According to the Government of Canada, 98% of all businesses have less than 50 employees (88% have less than five employees), 53% of all Canadians working in the private sector are self-employed or employed by a business with less than 100 employees), small businesses created over 80% of all growth in employment in the past 15 years, and small businesses created 38% of Canada's gross domestic product in 1991.
It is widely agreed, based upon both Canadian Bankers Association (CBA) and Canadian Federation of Independent Business (CFIB) surveys, that small businesses need at most $250,000 in business credit. According to the CBA business credit reports, customers with authorizations of $100,0000 or less comprise 69% of the business customer base while 85% of business credit users have authorizations of under $250,000.
CFIB member surveys have shown "access to capital" to be an ongoing problem, especially when compared to the U.S. It is consistently ranked in respondents' top 10 concerns, and the number of small businesses reporting problems with access to capital doubled from 20% in 1990 to 40% in 1996 (their June 1996 survey ranked "access to capital" as the 6th concern). In contrast, respondents to the U.S. National Federation of Independent Business (NFIB) surveys over the past 10 years have never ranked access to capital higher than 43rd (in their 1996 survey it ranked 63rd).

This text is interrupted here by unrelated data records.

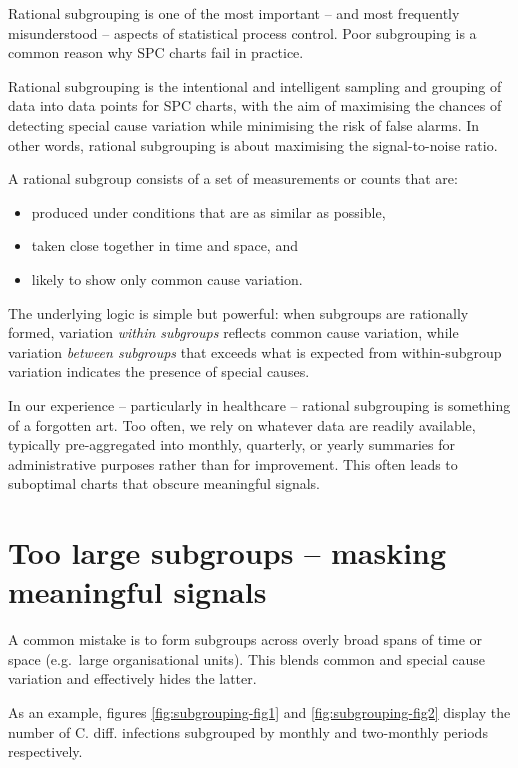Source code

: \documentclass[
]{book}
\providecommand{\tightlist}{%
  \setlength{\itemsep}{0pt}\setlength{\parskip}{0pt}}
\begin{document}
Rational subgrouping is one of the most important -- and most frequently misunderstood -- aspects of statistical process control. Poor subgrouping is a common reason why SPC charts fail in practice.

Rational subgrouping is the intentional and intelligent sampling and grouping of data into data points for SPC charts, with the aim of maximising the chances of detecting special cause variation while minimising the risk of false alarms. In other words, rational subgrouping is about maximising the signal-to-noise ratio.

A rational subgroup consists of a set of measurements or counts that are:

\begin{itemize}
\tightlist
\item
  produced under conditions that are as similar as possible,
\item
  taken close together in time and space, and
\item
  likely to show only common cause variation.
\end{itemize}

The underlying logic is simple but powerful: when subgroups are rationally formed, variation \emph{within subgroups} reflects common cause variation, while variation \emph{between subgroups} that exceeds what is expected from within-subgroup variation indicates the presence of special causes.

In our experience -- particularly in healthcare -- rational subgrouping is something of a forgotten art. Too often, we rely on whatever data are readily available, typically pre-aggregated into monthly, quarterly, or yearly summaries for administrative purposes rather than for improvement. This often leads to suboptimal charts that obscure meaningful signals.

\section{Too large subgroups -- masking meaningful signals}\label{too-large-subgroups-masking-meaningful-signals}

A common mistake is to form subgroups across overly broad spans of time or space (e.g.~large organisational units). This blends common and special cause variation and effectively hides the latter.

As an example, figures \ref{fig:subgrouping-fig1} and \ref{fig:subgrouping-fig2} display the number of C. diff. infections subgrouped by monthly and two-monthly periods respectively.
\end{document}
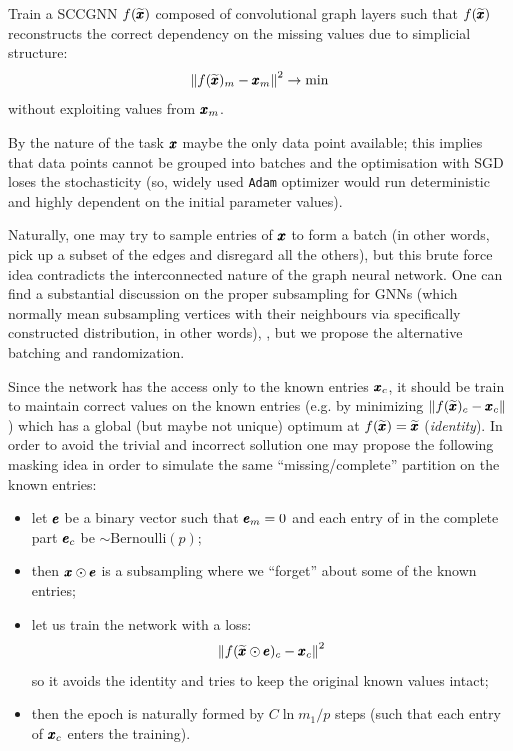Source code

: \documentclass{mynotes}
\begin{document}
\begin{problem}
      Train a SCCGNN \( f(\widetilde{\pmb{x}})\) composed of convolutional graph layers such that \( f(\widetilde{\pmb{x}} )\) reconstructs the correct dependency on the missing values due to simplicial structure: 
      \begin{equation}
            \left\| f(\widetilde{\pmb{x}})_m - \pmb{x}_m  \right\|^2 \to \min
      \end{equation}
      without exploiting values from \( \pmb{x}_m \).
\end{problem}

\begin{remark}
      By the nature of the task \( \pmb{x} \) maybe the only data point available; this implies that data points cannot be grouped into batches and the optimisation with SGD loses the stochasticity (so, widely used \texttt{Adam} optimizer would run deterministic and highly dependent on the initial parameter values). 

      Naturally, one may try to sample entries of \( \pmb{x} \) to form a batch (in other words, pick up a subset of the edges and disregard all the others), but this brute force idea contradicts the interconnected nature of the graph neural network. One can find a substantial discussion on the proper subsampling for GNNs (which normally mean subsampling vertices with their neighbours via specifically constructed distribution, in other words), \cite{huBatchsizeSelectionStochastic2020}, but we propose the alternative batching and randomization.

      Since the network has the access only to the known entries \( \pmb{x}_c\), it should be train to maintain correct values on the known entries (e.g. by minimizing \( \| f(\widetilde{\pmb{x}} )_c - \pmb{x}_c \| \)) which has a global (but maybe not unique) optimum at \( f( \widetilde{\pmb{x}}) = \widetilde{\pmb{x}} \) (\emph{identity}). In order to avoid the trivial and incorrect sollution one may propose the following masking idea in order to simulate the same ``missing/complete'' partition on the known entries:
      \begin{itemize}[itemsep=-5pt]
            \item let \( \pmb{e} \) be a binary vector such that \( \pmb{e}_m = 0 \) and each entry of in the complete part \( \pmb{e}_c \) be \( \sim \mathrm{Bernoulli} \left( p \right) \);
            \item then \( \pmb{x} \odot \pmb{e} \) is a subsampling where we ``forget'' about some of the known entries;
            \item let us train the network with a loss:
            \begin{equation}
                  \left\| f( \widetilde{\pmb{x}} \odot \pmb{e} )_c - \pmb{x}_c \right\|^2 
            \end{equation}
            so it avoids the identity and tries to keep the original known values intact;
            \item then the epoch is naturally formed by \( C \ln m_1 / p \) steps (such that each entry of \( \pmb{x}_c \) enters the training).
      \end{itemize}
\end{remark}
\end{document}
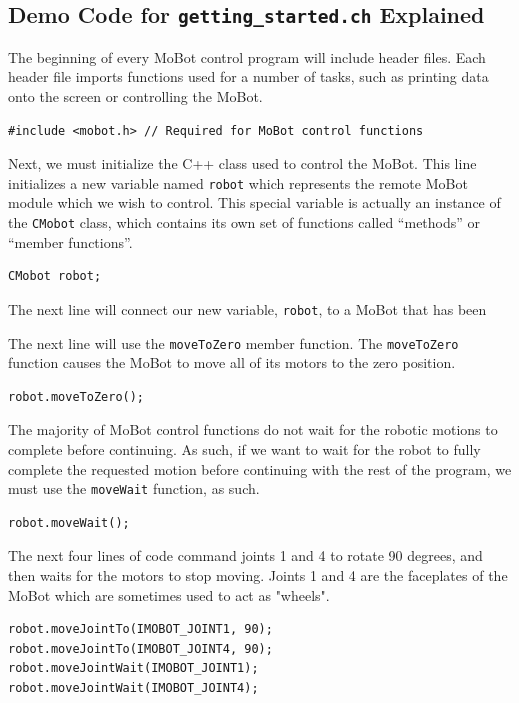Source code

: \documentclass{article}
\begin{document}
\subsection{\label{sec:democode}Demo Code for \texttt{getting\_started.ch} Explained}
The beginning of every MoBot control program will include header files. Each
header file imports functions used for a number of tasks, such as printing
data onto the screen or controlling the MoBot. 

\begin{verbatim}
#include <mobot.h> // Required for MoBot control functions
\end{verbatim}

Next, we must initialize the C++ class used to control the MoBot. This line
initializes a new variable named \texttt{robot} which represents the remote
MoBot module which we wish to control. This special variable is actually an
instance of the \texttt{CMobot} class, which contains its own set of
functions called ``methods'' or ``member functions''.
\begin{verbatim}
CMobot robot;
\end{verbatim}

The next line will connect our new variable, \texttt{robot}, to a
MoBot that has been 

The next line will use the \texttt{moveToZero} member function. The
\texttt{moveToZero} function causes the MoBot to move all of its motors to the
zero position.
\begin{verbatim}
robot.moveToZero();
\end{verbatim}

The majority of MoBot control functions do not wait for the robotic motions to
complete before continuing. As such, if we want to wait for the robot to fully
complete the requested motion before continuing with the rest of the program,
we must use the \texttt{moveWait} function, as such.
\begin{verbatim}
robot.moveWait();
\end{verbatim}

The next four lines of code command joints 1 and 4 to rotate 90 degrees, and
then waits for the motors to stop moving. Joints 1 and 4 are the faceplates
of the MoBot which are sometimes used to act as "wheels".
\begin{verbatim}
robot.moveJointTo(IMOBOT_JOINT1, 90);
robot.moveJointTo(IMOBOT_JOINT4, 90);
robot.moveJointWait(IMOBOT_JOINT1);
robot.moveJointWait(IMOBOT_JOINT4);
\end{verbatim}
\end{document}
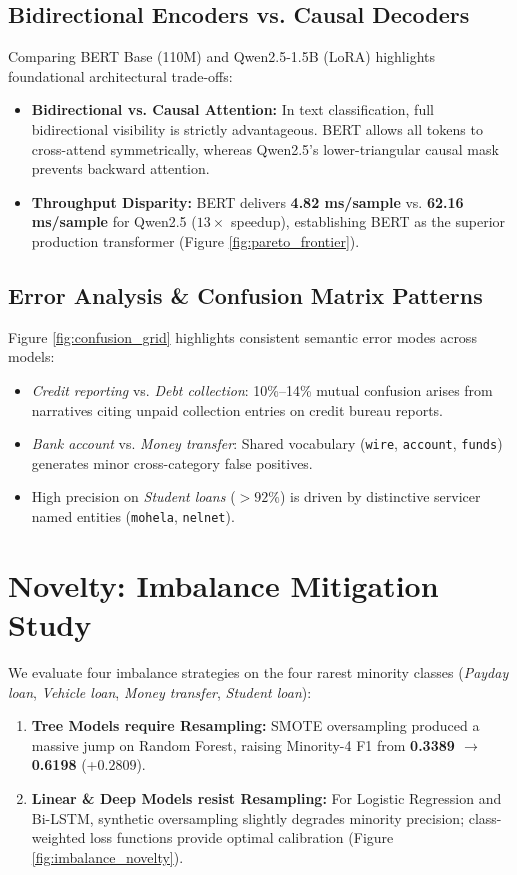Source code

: \documentclass[11pt,a4paper,twocolumn]{article}
\begin{document}
\subsection{Bidirectional Encoders vs. Causal Decoders}
Comparing BERT Base (110M) and Qwen2.5-1.5B (LoRA) highlights foundational architectural trade-offs:
\begin{itemize}
    \item \textbf{Bidirectional vs. Causal Attention:} In text classification, full bidirectional visibility is strictly advantageous. BERT allows all tokens to cross-attend symmetrically, whereas Qwen2.5's lower-triangular causal mask prevents backward attention.
    \item \textbf{Throughput Disparity:} BERT delivers \textbf{4.82 ms/sample} vs. \textbf{62.16 ms/sample} for Qwen2.5 ($13\times$ speedup), establishing BERT as the superior production transformer (Figure \ref{fig:pareto_frontier}).
\end{itemize}

\subsection{Error Analysis \& Confusion Matrix Patterns}
Figure \ref{fig:confusion_grid} highlights consistent semantic error modes across models:
\begin{itemize}
    \item \textit{Credit reporting} vs. \textit{Debt collection}: 10\%--14\% mutual confusion arises from narratives citing unpaid collection entries on credit bureau reports.
    \item \textit{Bank account} vs. \textit{Money transfer}: Shared vocabulary (\texttt{wire}, \texttt{account}, \texttt{funds}) generates minor cross-category false positives.
    \item High precision on \textit{Student loans} ($>92\%$) is driven by distinctive servicer named entities (\texttt{mohela}, \texttt{nelnet}).
\end{itemize}

\section{Novelty: Imbalance Mitigation Study}
We evaluate four imbalance strategies on the four rarest minority classes (\textit{Payday loan}, \textit{Vehicle loan}, \textit{Money transfer}, \textit{Student loan}):
\begin{enumerate}
    \item \textbf{Tree Models require Resampling:} SMOTE oversampling produced a massive jump on Random Forest, raising Minority-4 F1 from \textbf{0.3389 $\to$ 0.6198} (+$0.2809$).
    \item \textbf{Linear \& Deep Models resist Resampling:} For Logistic Regression and Bi-LSTM, synthetic oversampling slightly degrades minority precision; class-weighted loss functions provide optimal calibration (Figure \ref{fig:imbalance_novelty}).
\end{enumerate}
\end{document}
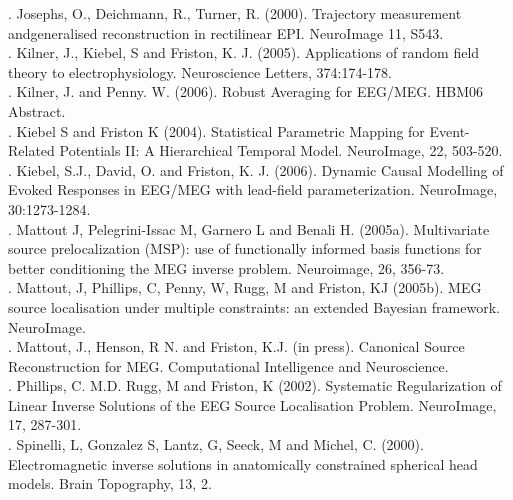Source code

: . Josephs, O., Deichmann, R., Turner, R. (2000). Trajectory measurement andgeneralised reconstruction in rectilinear EPI. NeuroImage 11, S543.\\

. Kilner, J., Kiebel, S and Friston, K. J. (2005). Applications of random field theory to electrophysiology. Neuroscience Letters, 374:174-178.\\

. Kilner, J. and Penny. W. (2006). Robust Averaging for EEG/MEG. HBM06 Abstract.\\

. Kiebel S and Friston K (2004). Statistical Parametric Mapping for Event-Related Potentials II: A Hierarchical Temporal Model. NeuroImage, 22, 503-520.\\

. Kiebel, S.J., David, O. and Friston, K. J. (2006). Dynamic Causal Modelling of Evoked Responses in EEG/MEG with lead-field parameterization. NeuroImage, 30:1273-1284.\\

. Mattout J, Pelegrini-Issac M, Garnero L and Benali H. (2005a). Multivariate source prelocalization (MSP): use of functionally informed basis functions for better conditioning the MEG inverse problem. Neuroimage, 26, 356-73.\\

. Mattout, J, Phillips, C, Penny, W, Rugg, M and Friston, KJ (2005b). MEG source localisation under multiple constraints: an extended Bayesian framework. NeuroImage.\\

. Mattout, J., Henson, R N. and Friston, K.J. (in press). Canonical Source Reconstruction for MEG. Computational Intelligence and Neuroscience.\\

. Phillips, C. M.D. Rugg, M and Friston, K (2002). Systematic Regularization of Linear Inverse Solutions of the EEG Source Localisation Problem. NeuroImage, 17, 287-301.\\

. Spinelli, L, Gonzalez S, Lantz, G, Seeck, M and Michel, C. (2000). Electromagnetic inverse solutions in anatomically constrained spherical head models. Brain Topography, 13, 2.\\

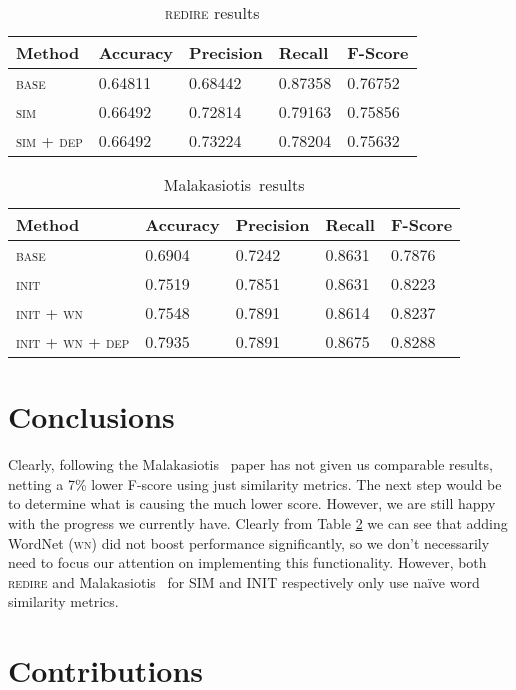 \documentclass[11pt, reqno]{amsart}
\newcommand{\mala}{Malakasiotis}
\begin{document}
	\begin{table}[H]
	\centering	
	\begin{tabular}{|l||l||l|l|l|}
	\hline
	\textbf{Method} & \textbf{Accuracy} & \textbf{Precision} & \textbf{Recall} & \textbf{F-Score} \\ \hline
	\textsc{base} & 0.64811 & 0.68442 & 0.87358 & 0.76752 \\ \hline
	\textsc{sim} & 0.66492 & 0.72814 & 0.79163 & 0.75856 \\ \hline
	\textsc{sim} + \textsc{dep} & 0.66492 & 0.73224 & 0.78204 & 0.75632 \\ \hline
	\end{tabular}
	\caption{\textsc{redire} results}\label{tab:result}
	\end{table}
	
	\begin{table}[H]
	\centering
	\begin{tabular}{|l||l||l|l|l|}
	\hline
	\textbf{Method} & \textbf{Accuracy} & \textbf{Precision} & \textbf{Recall} & \textbf{F-Score} \\ \hline
	\textsc{base} & 0.6904 & 0.7242 & 0.8631 & 0.7876 \\ \hline
	\textsc{init} & 0.7519 & 0.7851 & 0.8631 & 0.8223 \\ \hline
	\textsc{init} + \textsc{wn} & 0.7548 & 0.7891 & 0.8614 & 0.8237 \\ \hline
	\textsc{init} + \textsc{wn} + \textsc{dep} & 0.7935 & 0.7891 & 0.8675 & 0.8288 \\ \hline
	\end{tabular}
	\caption{\mala~results}\label{tab:malak}
	\end{table}

	\section{Conclusions}
	
	Clearly, following the \mala~ paper has not given us comparable results, netting a 7\% lower F-score using just similarity metrics. The next step would be to determine what is causing the much lower score. However, we are still happy with the progress we currently have. Clearly from Table \ref{tab:malak} we can see that adding WordNet (\textsc{wn}) did not boost performance significantly, so we don't necessarily need to focus our attention on implementing this functionality. However, both \textsc{redire} and \mala~ for \textsc{SIM} and \textsc{INIT} respectively only use na\"ive word similarity metrics. 
	
	\section{Contributions}
	
	
	
		
\end{document}
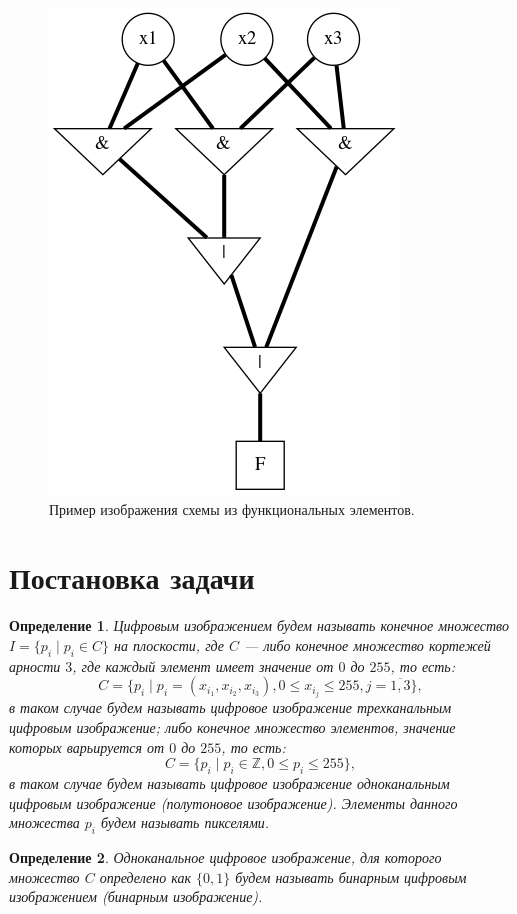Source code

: \documentclass[makeidx, a4paper, 14pt]{extarticle}
\newcommand{\Z}{\mathbb{Z}}
\newtheorem{definition}{Определение}
\begin{document}
\begin{figure}[!h]
    \centering
    \includegraphics[scale=0.75]{img4.png}
    \caption{Пример изображения схемы из функциональных элементов.}
\end{figure}

\section{Постановка задачи}

\begin{definition}
    Цифровым изображением будем называть конечное множество ${I = \{p_i \mid p_i \in C\}}$ на плоскости,
    где $C$ --- либо конечное множество кортежей арности $3$, где каждый элемент имеет значение от $0$ до $255$,
    то есть: \[ {C=\{p_i \mid p_i=({x_{i_1}}, {x_{i_2}}, {x_{i_3}}), 0 \leq {x_{i_j}} \leq 255, j=\overline{1,3}\}}, \]
    в таком случае будем называть цифровое изображение трехканальным цифровым изображение;
    либо конечное множество элементов, значение которых варьируется от $0$ до $255$, то есть: \[ {C=\{p_i \mid p_i \in \Z, 0 \leq p_i \leq 255\}}, \]
    в таком случае будем называть цифровое изображение одноканальным цифровым изображение (полутоновое изображение). Элементы данного множества $p_i$ будем называть пикселями.
\end{definition}

\begin{definition}
    Одноканальное цифровое изображение, для которого множество $C$ определено как ${\{0, 1\}}$ будем называть бинарным цифровым изображением (бинарным изображение).
\end{definition}
\end{document}
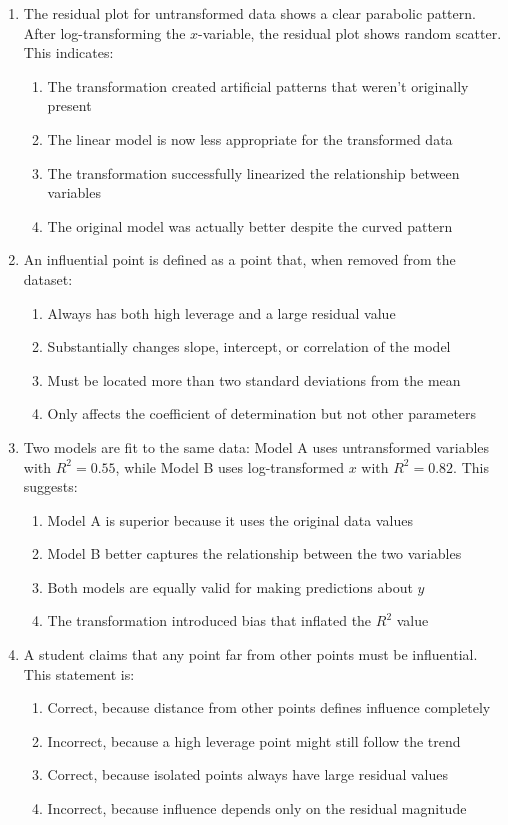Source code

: \documentclass[11pt]{article}
\begin{document}
\begin{enumerate}
\item The residual plot for untransformed data shows a clear parabolic pattern. After log-transforming the $x$-variable, the residual plot shows random scatter. This indicates:
\begin{enumerate}[label=(\Alph*)]
\item The transformation created artificial patterns that weren't originally present
\item The linear model is now less appropriate for the transformed data
\item The transformation successfully linearized the relationship between variables
\item The original model was actually better despite the curved pattern
\end{enumerate}

\item An influential point is defined as a point that, when removed from the dataset:
\begin{enumerate}[label=(\Alph*)]
\item Always has both high leverage and a large residual value
\item Substantially changes slope, intercept, or correlation of the model
\item Must be located more than two standard deviations from the mean
\item Only affects the coefficient of determination but not other parameters
\end{enumerate}

\item Two models are fit to the same data: Model A uses untransformed variables with $R^2 = 0.55$, while Model B uses log-transformed $x$ with $R^2 = 0.82$. This suggests:
\begin{enumerate}[label=(\Alph*)]
\item Model A is superior because it uses the original data values
\item Model B better captures the relationship between the two variables
\item Both models are equally valid for making predictions about $y$
\item The transformation introduced bias that inflated the $R^2$ value
\end{enumerate}

\item A student claims that any point far from other points must be influential. This statement is:
\begin{enumerate}[label=(\Alph*)]
\item Correct, because distance from other points defines influence completely
\item Incorrect, because a high leverage point might still follow the trend
\item Correct, because isolated points always have large residual values
\item Incorrect, because influence depends only on the residual magnitude
\end{enumerate}


\end{enumerate}
\end{document}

The two annual surveys the CBA has commissioned (conducted by Thompson Lightstone & Company Ltd.) resulted in claims that over 80% of loan requests for small business financing are approved. However, their survey is flawed in several significant ways. First, the CBA surveyed businesses which have sales of less than $50 million and fewer than 500 employees, a definition that extends far beyond the small business sector. Second, the survey sample size is very small, weighted to larger businesses, and statistically insignificant in the category of start-up businesses. Specifically, results were based on responses of mostly larger existing businesses (more than 50 employees) and at most 200 start-up businesses that had approached banks for financing. This represents a very small portion of the 720,000 business credit customers of the Big Seven Canadian banks. Third, the survey was conducted in conjunction with the Canadian Chamber of Commerce, whose membership includes banks.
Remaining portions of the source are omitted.